▶ **Task requirements**
Report each line from the data below that holds the word "stable".

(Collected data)
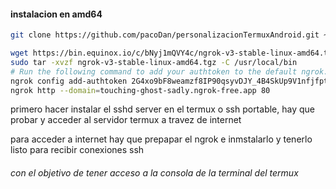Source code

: #### instalacion en amd64
```sh
git clone https://github.com/pacoDan/personalizacionTermuxAndroid.git ~/Downloads/personalizacionTermux && cd ~/Downloads/personalizacionTermux && chmod +x install.sh && ./install.sh
```

```sh
wget https://bin.equinox.io/c/bNyj1mQVY4c/ngrok-v3-stable-linux-amd64.tgz
sudo tar -xvzf ngrok-v3-stable-linux-amd64.tgz -C /usr/local/bin 
# Run the following command to add your authtoken to the default ngrok.yml configuration file.
ngrok config add-authtoken 2G4xo9bF8weamzf8IP90qsyvDJY_4B4SkUp9V1nfjfptUArXK
ngrok http --domain=touching-ghost-sadly.ngrok-free.app 80
```

primero hacer instalar  el sshd server en el termux 
    o ssh portable, hay que probar y acceder al servidor termux a travez de internet

para acceder a internet hay que prepapar el ngrok e inmstalarlo y tenerlo listo para recibir conexiones ssh

######  con el objetivo de tener acceso a la consola de la terminal del termux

▶ **Task result**
wget https://bin.equinox.io/c/bNyj1mQVY4c/ngrok-v3-stable-linux-amd64.tgz
sudo tar -xvzf ngrok-v3-stable-linux-amd64.tgz -C /usr/local/bin 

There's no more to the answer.